I often have more than one program running though. It is easier to keep any I'm not currently using minimized but easily accessed than having them all open on the screen at the same time. As I said before, I don't multitask. I will let the PC do that whenever it doesn't need my attention for more than one task. 

4D


----------



## BalloonEngineer (Mar 27, 2009)

I will often mirror my CNC control control computer display to the shop TV to make it easier to see from the CNC.

https://www.routerforums.com/attachment.php?attachmentid=358001&thumb=1


----------



## MEBCWD (Jan 14, 2012)

BalloonEngineer said:


> I will often mirror my CNC control control computer display to the shop TV to make it easier to see from the CNC.
> 
> https://www.routerforums.com/attachment.php?attachmentid=358001&thumb=1


I have a mirrored monitor in the shop above my CNC because the laptop is in a cabinet on another wall and usually can't see the laptop.


----------



## MEBCWD (Jan 14, 2012)

4D I thought you would be a 4 monitor man.

A lot of people will use 2 monitors with a tutorial running on one and actual hands-on learning on the other.


----------



## honesttjohn (Feb 17, 2015)

I have 3 monitors on my desk in the office plus the dedicated one on the CNC. This way I have stock quotes, a chat room, and one to work on. I got the plug for a 4th, but no room........ yet.


----------



## 4DThinker (Feb 16, 2014)

I do have 4 monitors. One in front of me as I work in my bedroom office. One out in the garage next to my CNC Shark, Two in the basement with one running the Meteor, and another in the closet of that room that runs Aspire so I can change the g-code quickly if I need to. 

My college students often are using 2 monitors at the same time though.
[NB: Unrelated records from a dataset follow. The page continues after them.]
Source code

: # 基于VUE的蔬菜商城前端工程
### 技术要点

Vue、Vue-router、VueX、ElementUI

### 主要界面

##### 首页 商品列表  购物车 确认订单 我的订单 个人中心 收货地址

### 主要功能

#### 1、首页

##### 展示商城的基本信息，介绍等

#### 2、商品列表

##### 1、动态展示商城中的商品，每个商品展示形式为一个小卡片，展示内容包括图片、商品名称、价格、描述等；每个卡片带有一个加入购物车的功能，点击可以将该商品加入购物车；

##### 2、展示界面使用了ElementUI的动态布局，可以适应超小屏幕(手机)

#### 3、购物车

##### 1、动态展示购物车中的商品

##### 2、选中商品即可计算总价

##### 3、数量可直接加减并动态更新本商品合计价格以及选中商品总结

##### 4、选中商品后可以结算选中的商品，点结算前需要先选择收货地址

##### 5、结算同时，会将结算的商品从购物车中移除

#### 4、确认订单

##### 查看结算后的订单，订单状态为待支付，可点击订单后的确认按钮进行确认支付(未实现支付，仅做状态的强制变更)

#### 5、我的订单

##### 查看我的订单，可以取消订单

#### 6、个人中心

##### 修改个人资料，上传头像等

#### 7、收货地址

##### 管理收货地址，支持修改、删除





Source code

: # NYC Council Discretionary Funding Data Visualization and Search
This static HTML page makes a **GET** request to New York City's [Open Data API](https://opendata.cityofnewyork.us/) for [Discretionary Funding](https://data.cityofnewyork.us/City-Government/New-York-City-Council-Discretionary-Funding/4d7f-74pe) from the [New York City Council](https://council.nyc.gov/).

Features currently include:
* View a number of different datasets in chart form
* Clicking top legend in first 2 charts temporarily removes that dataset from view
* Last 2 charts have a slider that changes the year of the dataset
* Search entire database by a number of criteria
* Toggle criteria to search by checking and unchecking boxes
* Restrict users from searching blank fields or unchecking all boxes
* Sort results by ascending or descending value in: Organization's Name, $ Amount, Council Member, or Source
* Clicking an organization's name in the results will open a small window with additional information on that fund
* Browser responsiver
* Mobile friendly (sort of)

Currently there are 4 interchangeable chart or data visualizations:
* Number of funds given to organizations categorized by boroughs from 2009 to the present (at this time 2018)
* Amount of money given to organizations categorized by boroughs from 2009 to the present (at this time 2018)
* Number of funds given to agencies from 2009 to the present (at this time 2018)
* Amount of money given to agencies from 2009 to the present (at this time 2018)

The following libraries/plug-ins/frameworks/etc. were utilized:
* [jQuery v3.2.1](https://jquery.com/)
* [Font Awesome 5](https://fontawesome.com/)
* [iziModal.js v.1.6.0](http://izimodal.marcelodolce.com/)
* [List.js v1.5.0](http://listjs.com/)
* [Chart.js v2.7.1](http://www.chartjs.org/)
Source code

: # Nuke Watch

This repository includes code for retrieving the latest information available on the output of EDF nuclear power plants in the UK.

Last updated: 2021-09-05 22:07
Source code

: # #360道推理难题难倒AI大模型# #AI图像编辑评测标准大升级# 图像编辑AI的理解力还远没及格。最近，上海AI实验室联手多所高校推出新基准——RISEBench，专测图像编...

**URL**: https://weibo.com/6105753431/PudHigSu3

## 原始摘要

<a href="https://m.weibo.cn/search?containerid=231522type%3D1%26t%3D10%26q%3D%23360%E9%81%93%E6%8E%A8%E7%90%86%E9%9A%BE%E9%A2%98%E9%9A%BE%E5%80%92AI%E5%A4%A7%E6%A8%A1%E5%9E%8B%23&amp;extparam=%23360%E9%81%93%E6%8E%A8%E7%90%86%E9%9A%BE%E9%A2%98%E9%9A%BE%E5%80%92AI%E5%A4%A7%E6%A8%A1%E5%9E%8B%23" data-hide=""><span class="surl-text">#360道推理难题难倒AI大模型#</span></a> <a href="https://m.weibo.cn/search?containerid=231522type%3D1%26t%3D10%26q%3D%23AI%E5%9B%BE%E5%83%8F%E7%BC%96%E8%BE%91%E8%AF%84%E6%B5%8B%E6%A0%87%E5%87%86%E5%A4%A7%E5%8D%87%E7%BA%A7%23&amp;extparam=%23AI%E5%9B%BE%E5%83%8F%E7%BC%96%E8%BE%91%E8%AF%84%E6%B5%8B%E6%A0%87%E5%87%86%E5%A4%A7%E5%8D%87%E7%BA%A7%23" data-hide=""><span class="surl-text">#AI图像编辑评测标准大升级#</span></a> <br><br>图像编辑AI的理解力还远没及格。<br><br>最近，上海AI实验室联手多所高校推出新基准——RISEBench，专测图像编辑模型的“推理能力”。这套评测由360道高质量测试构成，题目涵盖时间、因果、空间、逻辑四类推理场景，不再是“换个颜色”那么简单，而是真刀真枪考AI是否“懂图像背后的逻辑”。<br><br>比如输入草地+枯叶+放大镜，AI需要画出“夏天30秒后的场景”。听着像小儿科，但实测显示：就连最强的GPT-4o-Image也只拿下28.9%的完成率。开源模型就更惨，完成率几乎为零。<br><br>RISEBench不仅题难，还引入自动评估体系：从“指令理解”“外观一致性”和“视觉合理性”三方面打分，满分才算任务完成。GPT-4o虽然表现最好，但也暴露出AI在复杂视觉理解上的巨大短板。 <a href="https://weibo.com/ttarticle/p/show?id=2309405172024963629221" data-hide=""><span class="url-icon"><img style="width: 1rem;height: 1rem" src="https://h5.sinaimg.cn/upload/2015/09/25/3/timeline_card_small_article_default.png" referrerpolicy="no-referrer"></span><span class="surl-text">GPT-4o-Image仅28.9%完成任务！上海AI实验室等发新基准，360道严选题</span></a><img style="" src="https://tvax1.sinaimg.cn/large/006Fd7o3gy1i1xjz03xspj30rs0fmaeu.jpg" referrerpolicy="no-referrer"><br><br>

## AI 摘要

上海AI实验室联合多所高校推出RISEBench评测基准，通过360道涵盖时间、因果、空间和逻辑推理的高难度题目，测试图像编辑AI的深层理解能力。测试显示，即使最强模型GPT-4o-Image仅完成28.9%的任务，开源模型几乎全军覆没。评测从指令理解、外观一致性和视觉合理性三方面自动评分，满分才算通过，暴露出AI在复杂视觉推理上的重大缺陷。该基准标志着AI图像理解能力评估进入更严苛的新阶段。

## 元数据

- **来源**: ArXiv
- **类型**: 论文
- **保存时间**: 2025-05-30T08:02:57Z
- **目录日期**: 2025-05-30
One to run a video so they can catch up with their favorite netflix/hula/amazon prime/whatever shows and the other with their school work on it. 

4D


----------



## MikeMa (Jul 27, 2006)

I have been using 2 monitors at work for nearly 10 years now, and it drives me nuts to work with only one screen now. This is especially true when I am working in window, but have another window where I am referencing something that is related to what I am working. I rarely use them for two separate tasks.


----------